It doesn’t take a crypto expert to tell you the cryptocurrency market has always been unpredictable. But we’re not talking about wild price fluctuations. Cryptocurrencies are far more unpredictable than that. Often, this manifests as an altcoin that rockets apparently out of nowhere, and soars up the market cap list ahead of anyone’s expectations.
After this happens, commentators and analysts are quick to write hindsight explanations claiming they saw it coming.
Dogecoin’s climb from a few cents in value to a high of over $0.50 and a long-term stay around $0.20 is just one example of this (and it was a quick one).
Now, we have Cardano and its native ADA token doing even better, shouldering aside such respected cryptocurrencies as Tether and Binance’s BNB to become the third-largest cryptocurrency by market capitalization.
Did you see it coming?
Cardano’s unique trajectory
Cardano’s path into the Top 10 is maybe the opposite of Dogecoin’s. While technically there are uses for DOGE, its growth was primarily based on speculators seeking to make money on “Dogefather” Elon Musk’s joke tweets.
The Dogefather
SNL May 8— Elon Musk (@elonmusk) April 28, 2021
Cardano, on the other hand, has an ambitious team behind it. Sure, plenty of altcoins do, though. Not even the nicest Powerpoints and cleanest code do much for adoption and cryptocurrency prices. So what makes Cardano different?
Making the world better for all with science!
Cardano is, at heart, a proof-of-stake (PoS) blockchain platform. The official website is quick to point out a key differentiator: “the first to be founded on peer-reviewed research and developed through evidence-based methods.“
Cardano positions itself as a direct competitor to Ethereum, on this post about bringing the ERC20 standard to Cardano:
Ethereum is a popular and functional blockchain platform, but it is slowing down and becoming more expensive. As more network participants interact with decentralized applications, the ‘gas’ fees paid for validating transactions are rising sharply.
We’ve already seen that Ethereum is migrating away from mining, toward a PoS-based incentive structure. In the meantime, Cardano is already there.
And that’s huge. Right now, 78.3% of all decentralized applications (dApps) run on the Ethereum network. It’s the backbone of many other tokens. The common perception is, there’s just not a real alternative.
Here’s where Cardano is attempting to step in.
A faster, lower-cost, smart-contracts alternative
In less than two weeks, Cardano’s team plans to make smart contracts available on their network (just like Ethereum). And that offers an alternative track around the barriers to entry holding back broader decentralized finance (DeFi) adoption:
45% of platforms built on Ethereum name scalability and high gas costs among the top three problems constraining mass DeFi adoption.

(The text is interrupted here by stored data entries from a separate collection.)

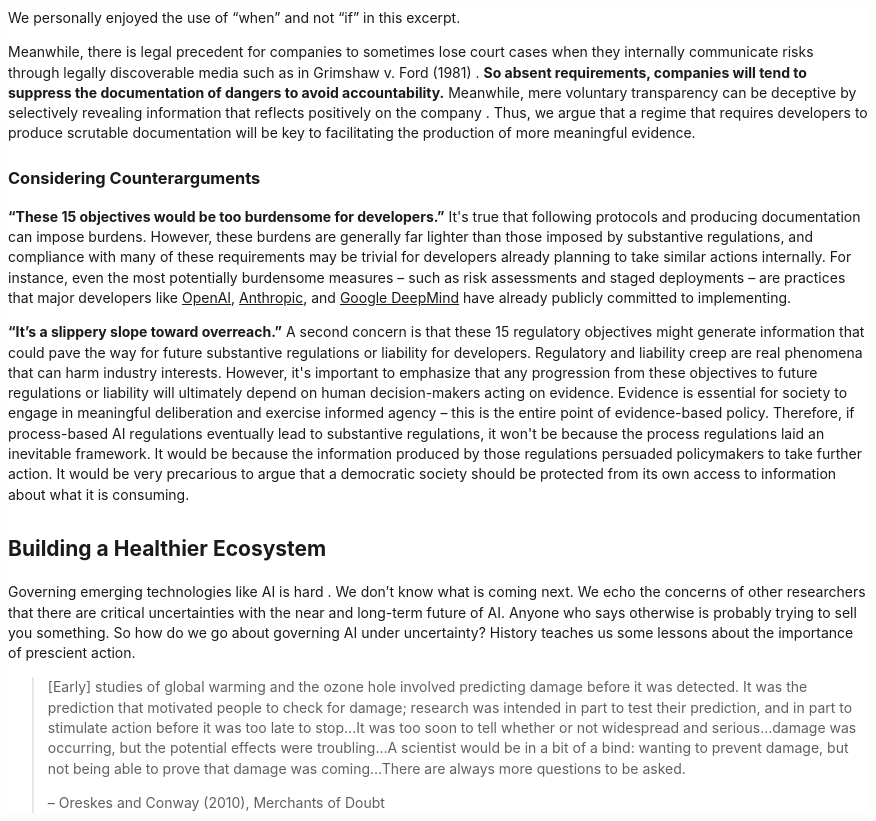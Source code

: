 We personally enjoyed the use of “when” and not “if” in this excerpt. 

Meanwhile, there is legal precedent for companies to sometimes lose court cases when they internally communicate risks through legally discoverable media such as in Grimshaw v. Ford (1981) <d-cite key="grimshaw1981"></d-cite>. 
**So absent requirements, companies will tend to suppress the documentation of dangers to avoid accountability.** 
Meanwhile, mere voluntary transparency can be deceptive by selectively revealing information that reflects positively on the company <d-cite key="Ananny2018SeeingWK"></d-cite>. 
Thus, we argue that a regime that requires developers to produce scrutable documentation will be key to facilitating the production of more meaningful evidence.

### Considering Counterarguments

**“These 15 objectives would be too burdensome for developers.”** 
It's true that following protocols and producing documentation can impose burdens. 
However, these burdens are generally far lighter than those imposed by substantive regulations, and compliance with many of these requirements may be trivial for developers already planning to take similar actions internally. 
For instance, even the most potentially burdensome measures – such as risk assessments and staged deployments – are practices that major developers like [OpenAI](https://cdn.openai.com/openai-preparedness-framework-beta.pdf), [Anthropic](https://assets.anthropic.com/m/24a47b00f10301cd/original/Anthropic-Responsible-Scaling-Policy-2024-10-15.pdf), and [Google DeepMind](https://storage.googleapis.com/deepmind-media/DeepMind.com/Blog/introducing-the-frontier-safety-framework/fsf-technical-report.pdf) have already publicly committed to implementing.

**“It’s a slippery slope toward overreach.”** 
A second concern is that these 15 regulatory objectives might generate information that could pave the way for future substantive regulations or liability for developers. 
Regulatory and liability creep are real phenomena that can harm industry interests. 
However, it's important to emphasize that any progression from these objectives to future regulations or liability will ultimately depend on human decision-makers acting on evidence. 
Evidence is essential for society to engage in meaningful deliberation and exercise informed agency – this is the entire point of evidence-based policy. 
Therefore, if process-based AI regulations eventually lead to substantive regulations, it won't be because the process regulations laid an inevitable framework. 
It would be because the information produced by those regulations persuaded policymakers to take further action.
It would be very precarious to argue that a democratic society should be protected from its own access to information about what it is consuming.

## Building a Healthier Ecosystem

Governing emerging technologies like AI is hard <d-cite key="Bengio2023ManagingEA"></d-cite>. 
We don’t know what is coming next. 
We echo the concerns of other researchers that there are critical uncertainties with the near and long-term future of AI. 
Anyone who says otherwise is probably trying to sell you something. 
So how do we go about governing AI under uncertainty? 
History teaches us some lessons about the importance of prescient action.

> [Early] studies of global warming and the ozone hole involved predicting damage before it was detected. It was the prediction that motivated people to check for damage; research was intended in part to test their prediction, and in part to stimulate action before it was too late to stop...It was too soon to tell whether or not widespread and serious…damage was occurring, but the potential effects were troubling…A scientist would be in a bit of a bind: wanting to prevent damage, but not being able to prove that damage was coming…There are always more questions to be asked.
> 
> – Oreskes and Conway (2010), Merchants of Doubt <d-cite key="oreskes2010merchants"></d-cite>
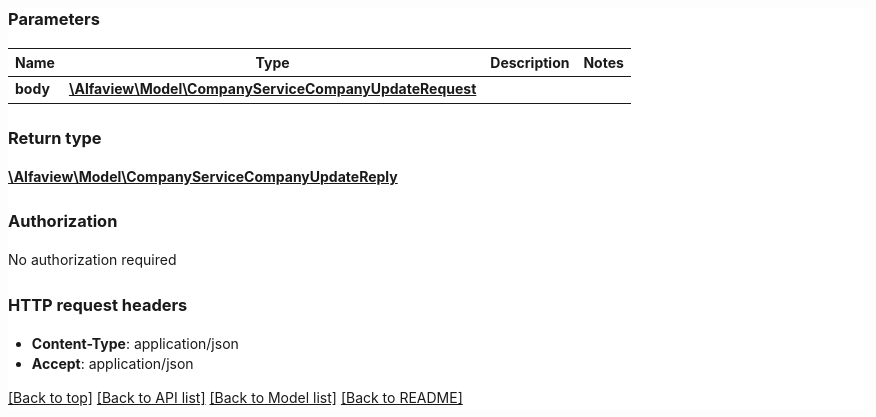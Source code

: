 ### Parameters

Name | Type | Description  | Notes
------------- | ------------- | ------------- | -------------
 **body** | [**\Alfaview\Model\CompanyServiceCompanyUpdateRequest**](../Model/CompanyServiceCompanyUpdateRequest.md)|  |

### Return type

[**\Alfaview\Model\CompanyServiceCompanyUpdateReply**](../Model/CompanyServiceCompanyUpdateReply.md)

### Authorization

No authorization required

### HTTP request headers

 - **Content-Type**: application/json
 - **Accept**: application/json

[[Back to top]](#) [[Back to API list]](../../README.md#documentation-for-api-endpoints) [[Back to Model list]](../../README.md#documentation-for-models) [[Back to README]](../../README.md)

Given the difference in their utility, we haven’t really heard Ethereum called the “Bitcoin Killer.” On the other hand, we’ve heard about a lot of potential Ethereum assassins. Today, Cardano looks like the top candidate.
Adoption: Cardano’s rocket fuel
Cardano’s obvious market? The three-quarters of the DeFi market currently using the Ethereum network. To be sure, it’s going to be a challenge. People know the Ethereum network, which has come to be synonymous with “smart contracts.”
Whether or not you think Cardano can pull it off, looking at ADA’s performance demonstrates there’s no shortage of faith.
Grayscale added ADA to its Digital Large Cap (GDLC) fund with the biggest allocation after bitcoin and Ethereum, which was seen as a significant institutional nod.
The latest CoinShares’ Digital Asset Fund Flows weekly report showed that, while funds have sold $3.8 million in BTC last week, they bought $10.1 million of Cardano (the largest ADA buy on record).
As Cardano’s team likes to point out, the token’s owners are mostly HODLers themselves, with 72% staked. While part of it has to do with wanting to become network validators in the future, there’s certainly more to be said about it. Cardano’s passing of the $2 mark from being rangebound around $1.20 was seen as a big deal, and many are seeing a possible passing of $3 as equally huge.
Ethereum’s ETH went from $500 to $4,500 in 18 months, and now looks to be retracing to its all-time high.
Obviously, investing early is the goal of every investor (before everyone else comes along and drives prices up). Especially long-term investors, for instance those who open a digital IRA to save for retirement.
With that in mind, cryptocurrency investors should take a look at the so-called Ethereum Killer hovering around $2.50 while its rival is passing $3,500.